Ed io ricordo che era gradevole medicina con cui anche a mio padre piaceva guarire le sue malinconie. Ché mio padre  era un uomo timido e silenzioso. E anche un po’ malinconico. Quasi triste. Era così mio padre normalmente. Per cui era di poche parole: “Ciao, ba’”. “Ciao”. Il più che poteva aggiungere: “Come stai?”. Ma poi la risposta non la stava a sentire. Perché lui non voleva mai sapere come stavamo. I figli stavano sempre bene, per definizione. Non voleva sentire nella nostra vita nessun disagio fisico né morale. Se c’era qualcosa di negativo in noi, le sue difese venivano meno, le sue reazioni si bloccavano, non sapeva più che fare, se non rimanere immobile con le lacrime agli occhi. Senza piangere. Mio padre nel suo stato normale non era coraggioso. Aveva paura. Poche volte lo vidi coraggioso ed estroverso. Solo quando aveva bevuto. Alcuni sotto l’effetto del vino diventano cattivi e intrattabili; in lui, la sua naturale bontà, si estrinsecava. Un po’ ubriaco, il babbo era un’altra persona: allora nel suo viso si trasfigurava; il sangue gli entrava in circolo tumultuosamente; gli occhi gli si accendevano come due carboni ardenti; la lingua gli si scioglieva; diventava eloquente; faceva domande; rispondeva; raccontava; diventava generoso; si sentiva ricco; prometteva; elargiva; il cuore gli si sfaceva; e dal suo sorriso usciva bontà e generosità come torrenti in piena. I fumi del vino lo drogavano; il negativo attorno a sé scompariva; e tutto diventava bello e buono e tutto diventava facile.
Mio padre, normalmente riservato e pieno di pudore, sotto l'effetto del vino, si trasformava: si abbandonava ad una dolce e pur essa inebriante lussuria; lo si vedeva dall’espressione languida ed implorativa con cui guardava la mamma; la quale, di fronte a quella richiesta d'amore maschile,  si faceva tutta rossa e, non sapendo come portarsi e che cosa dire, esclamava: “Quando ha bevuto, vostro padre diventa anche scemo!”. Parole che volevano significare che il vino aveva acceso in lui il fuoco dell'amore e che la fiamma si era trasmessa anche a lei.
“Il Sentiero” ci ha offerto questo mese (pubblicandole)  l'occasione di rileggere due pagine preziose piene di poesia e di umanità di Maria Giovanna Perroni Lorenzini e di Mario Orlandi.

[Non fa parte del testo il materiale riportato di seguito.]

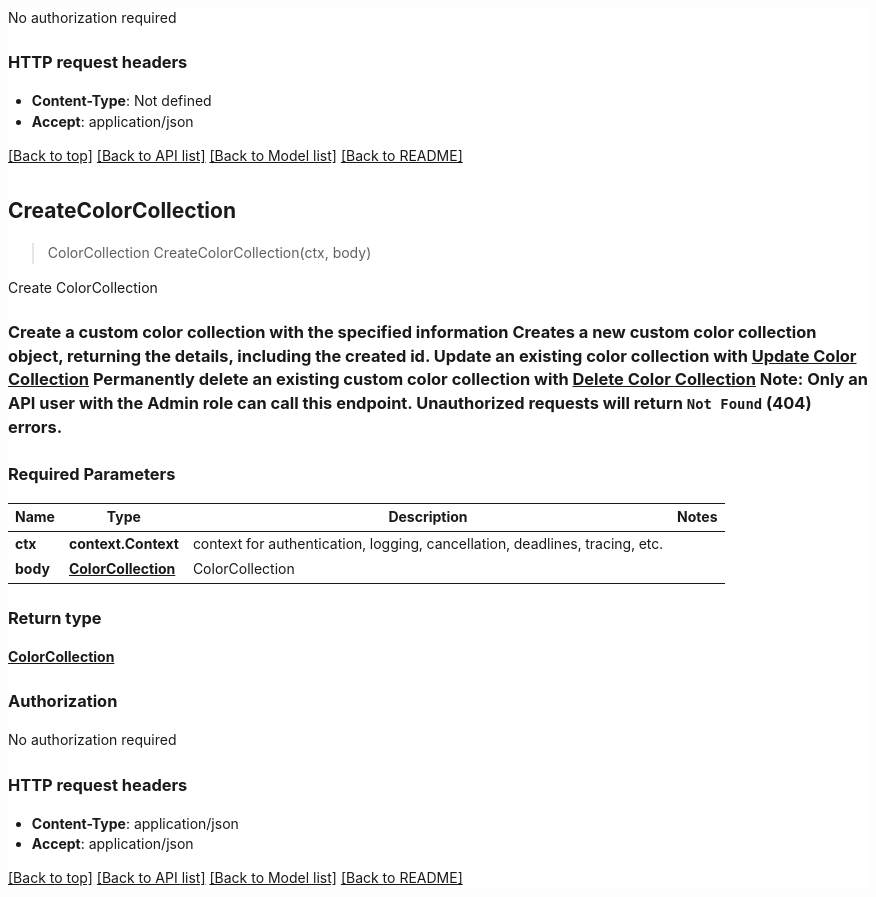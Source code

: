 No authorization required

### HTTP request headers

- **Content-Type**: Not defined
- **Accept**: application/json

[[Back to top]](#) [[Back to API list]](../README.md#documentation-for-api-endpoints)
[[Back to Model list]](../README.md#documentation-for-models)
[[Back to README]](../README.md)


## CreateColorCollection

> ColorCollection CreateColorCollection(ctx, body)

Create ColorCollection

### Create a custom color collection with the specified information  Creates a new custom color collection object, returning the details, including the created id.  **Update** an existing color collection with [Update Color Collection](#!/ColorCollection/update_color_collection)  **Permanently delete** an existing custom color collection with [Delete Color Collection](#!/ColorCollection/delete_color_collection)  **Note**: Only an API user with the Admin role can call this endpoint. Unauthorized requests will return `Not Found` (404) errors.  

### Required Parameters


Name | Type | Description  | Notes
------------- | ------------- | ------------- | -------------
**ctx** | **context.Context** | context for authentication, logging, cancellation, deadlines, tracing, etc.
**body** | [**ColorCollection**](ColorCollection.md)| ColorCollection | 

### Return type

[**ColorCollection**](ColorCollection.md)

### Authorization

No authorization required

### HTTP request headers

- **Content-Type**: application/json
- **Accept**: application/json

[[Back to top]](#) [[Back to API list]](../README.md#documentation-for-api-endpoints)
[[Back to Model list]](../README.md#documentation-for-models)
[[Back to README]](../README.md)
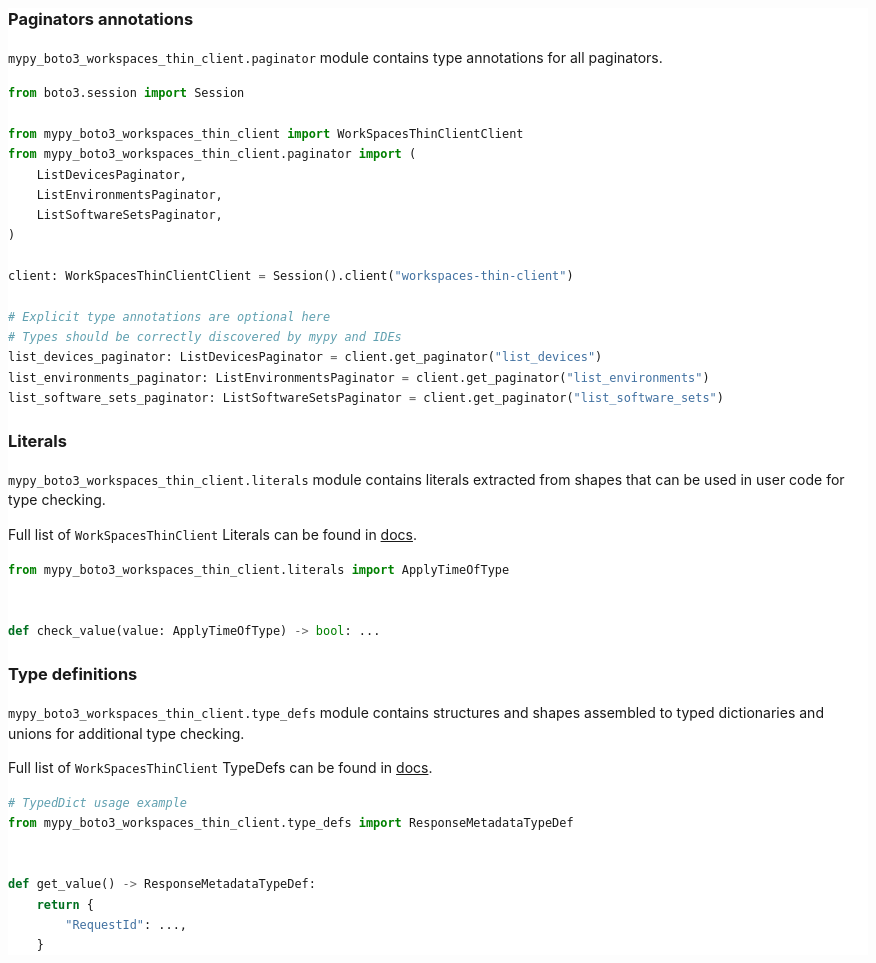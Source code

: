 <a id="paginators-annotations"></a>

### Paginators annotations

`mypy_boto3_workspaces_thin_client.paginator` module contains type annotations
for all paginators.

```python
from boto3.session import Session

from mypy_boto3_workspaces_thin_client import WorkSpacesThinClientClient
from mypy_boto3_workspaces_thin_client.paginator import (
    ListDevicesPaginator,
    ListEnvironmentsPaginator,
    ListSoftwareSetsPaginator,
)

client: WorkSpacesThinClientClient = Session().client("workspaces-thin-client")

# Explicit type annotations are optional here
# Types should be correctly discovered by mypy and IDEs
list_devices_paginator: ListDevicesPaginator = client.get_paginator("list_devices")
list_environments_paginator: ListEnvironmentsPaginator = client.get_paginator("list_environments")
list_software_sets_paginator: ListSoftwareSetsPaginator = client.get_paginator("list_software_sets")
```

<a id="literals"></a>

### Literals

`mypy_boto3_workspaces_thin_client.literals` module contains literals extracted
from shapes that can be used in user code for type checking.

Full list of `WorkSpacesThinClient` Literals can be found in
[docs](https://youtype.github.io/boto3_stubs_docs/mypy_boto3_workspaces_thin_client/literals/).

```python
from mypy_boto3_workspaces_thin_client.literals import ApplyTimeOfType


def check_value(value: ApplyTimeOfType) -> bool: ...
```

<a id="type-definitions"></a>

### Type definitions

`mypy_boto3_workspaces_thin_client.type_defs` module contains structures and
shapes assembled to typed dictionaries and unions for additional type checking.

Full list of `WorkSpacesThinClient` TypeDefs can be found in
[docs](https://youtype.github.io/boto3_stubs_docs/mypy_boto3_workspaces_thin_client/type_defs/).

```python
# TypedDict usage example
from mypy_boto3_workspaces_thin_client.type_defs import ResponseMetadataTypeDef


def get_value() -> ResponseMetadataTypeDef:
    return {
        "RequestId": ...,
    }
```
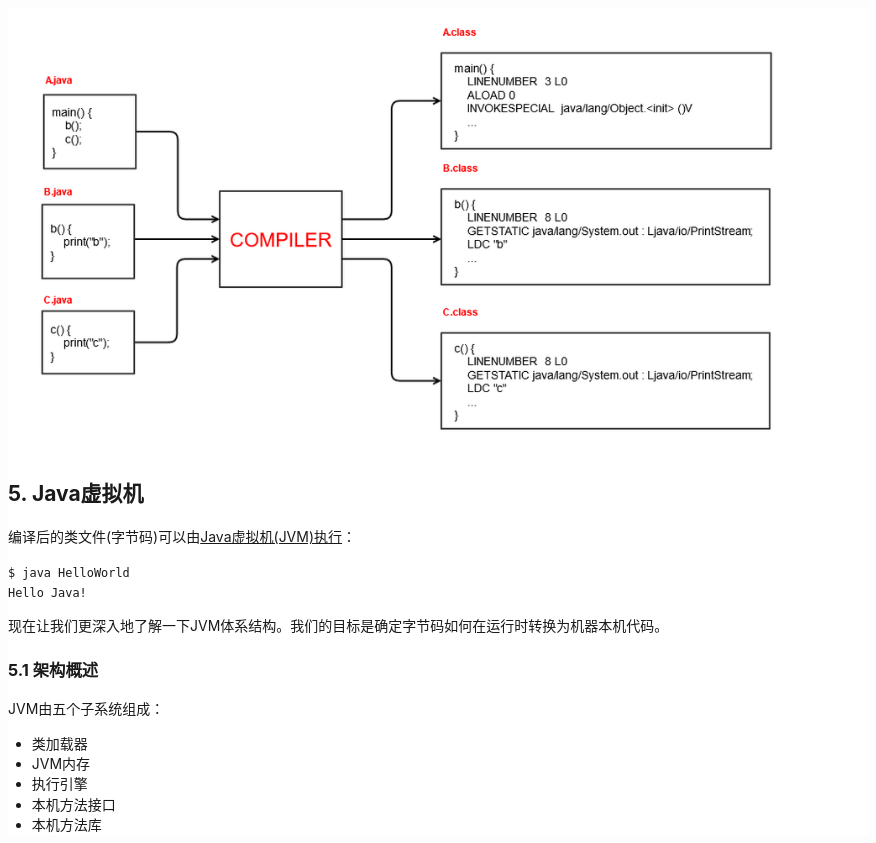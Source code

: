 <img src="../assets/img.png">

## 5. Java虚拟机

编译后的类文件(字节码)可以由[Java虚拟机(JVM)](https://www.baeldung.com/jvm-vs-jre-vs-jdk)[执行](https://www.baeldung.com/java-single-file-source-code)：

```shell
$ java HelloWorld
Hello Java!
```

现在让我们更深入地了解一下JVM体系结构。我们的目标是确定字节码如何在运行时转换为机器本机代码。

### 5.1 架构概述

JVM由五个子系统组成：

-   类加载器
-   JVM内存
-   执行引擎
-   本机方法接口
-   本机方法库
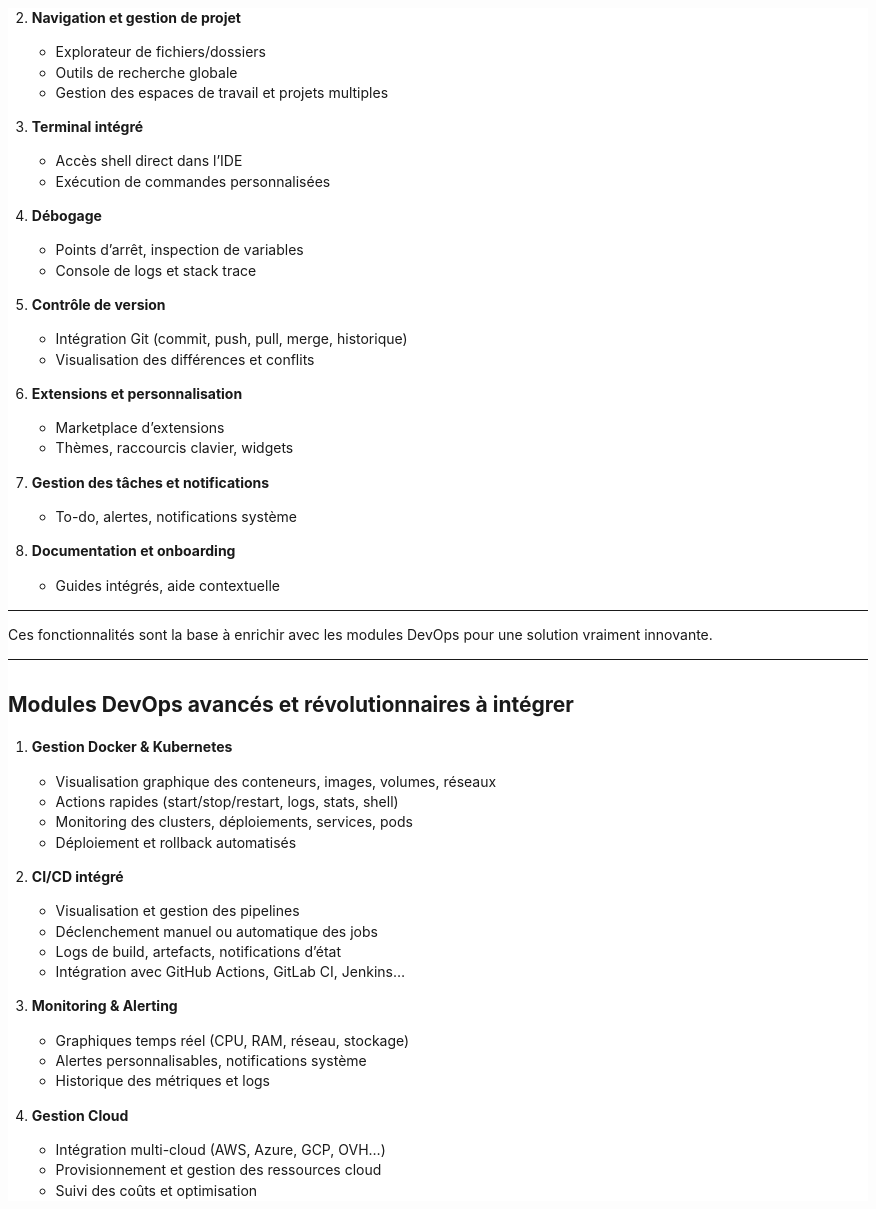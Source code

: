 2. **Navigation et gestion de projet**
   - Explorateur de fichiers/dossiers
   - Outils de recherche globale
   - Gestion des espaces de travail et projets multiples

3. **Terminal intégré**
   - Accès shell direct dans l’IDE
   - Exécution de commandes personnalisées

4. **Débogage**
   - Points d’arrêt, inspection de variables
   - Console de logs et stack trace

5. **Contrôle de version**
   - Intégration Git (commit, push, pull, merge, historique)
   - Visualisation des différences et conflits

6. **Extensions et personnalisation**
   - Marketplace d’extensions
   - Thèmes, raccourcis clavier, widgets

7. **Gestion des tâches et notifications**
   - To-do, alertes, notifications système

8. **Documentation et onboarding**
   - Guides intégrés, aide contextuelle

---
Ces fonctionnalités sont la base à enrichir avec les modules DevOps pour une solution vraiment innovante.

---

## Modules DevOps avancés et révolutionnaires à intégrer

1. **Gestion Docker & Kubernetes**
   - Visualisation graphique des conteneurs, images, volumes, réseaux
   - Actions rapides (start/stop/restart, logs, stats, shell)
   - Monitoring des clusters, déploiements, services, pods
   - Déploiement et rollback automatisés

2. **CI/CD intégré**
   - Visualisation et gestion des pipelines
   - Déclenchement manuel ou automatique des jobs
   - Logs de build, artefacts, notifications d’état
   - Intégration avec GitHub Actions, GitLab CI, Jenkins…

3. **Monitoring & Alerting**
   - Graphiques temps réel (CPU, RAM, réseau, stockage)
   - Alertes personnalisables, notifications système
   - Historique des métriques et logs

4. **Gestion Cloud**
   - Intégration multi-cloud (AWS, Azure, GCP, OVH…)
   - Provisionnement et gestion des ressources cloud
   - Suivi des coûts et optimisation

E io vorrei che questo succedesse anche ad un mio racconto che, chiuso, nel libro mio 'Creature d'amore e di passione' nessuno andrebbe là per leggerlo o rileggerlo. E invece io vorrei che succedesse, perché è un racconto pieno di affetto e di poesia e anche di nostalgia. Il racconto si intitola 'Perlina'. Perlina è una bambina che io ho immaginato nata e cresciuta in località Biotanelli, località rurale famosa per i suoi vigneti e per il suo vino. Il vino bianco dorato, dolce e nello stesso tempo robusto, dalle uve dei Biotanelli, era un vino pregiato da conservare per berlo nelle ricorrenze importanti. Come del resto il bianco dalle uve di Sarticola e quello dalle uve dei vigneti del Colonnello in Isola Alta.
A proposito dell'uva dei Biotanelli io ho un ricordo. La famiglia che abitava quella località e che conduceva a mezzadria quei vigneti, veniva a prendere il pane al nostro negozio. E, quando era la stagione, la massaia, data la loro amicizia, portava alla mamma come omaggio qualche grappolo di quell'uva. E quei grappoli, posati a mucchio sul banco, splendevano e davano luce come se fossero un tesoro di zecchini d'oro e mandavano il profumo di un roseto nella sua stagione di piena fioritura.
Con questi colori e questi profumi, ti lascio, per riprendere il nostro discorso in altra occasione. Affettuosità a tutti della Redazione. Buon lavoro. E lunga vita al nostro “Sentiero”.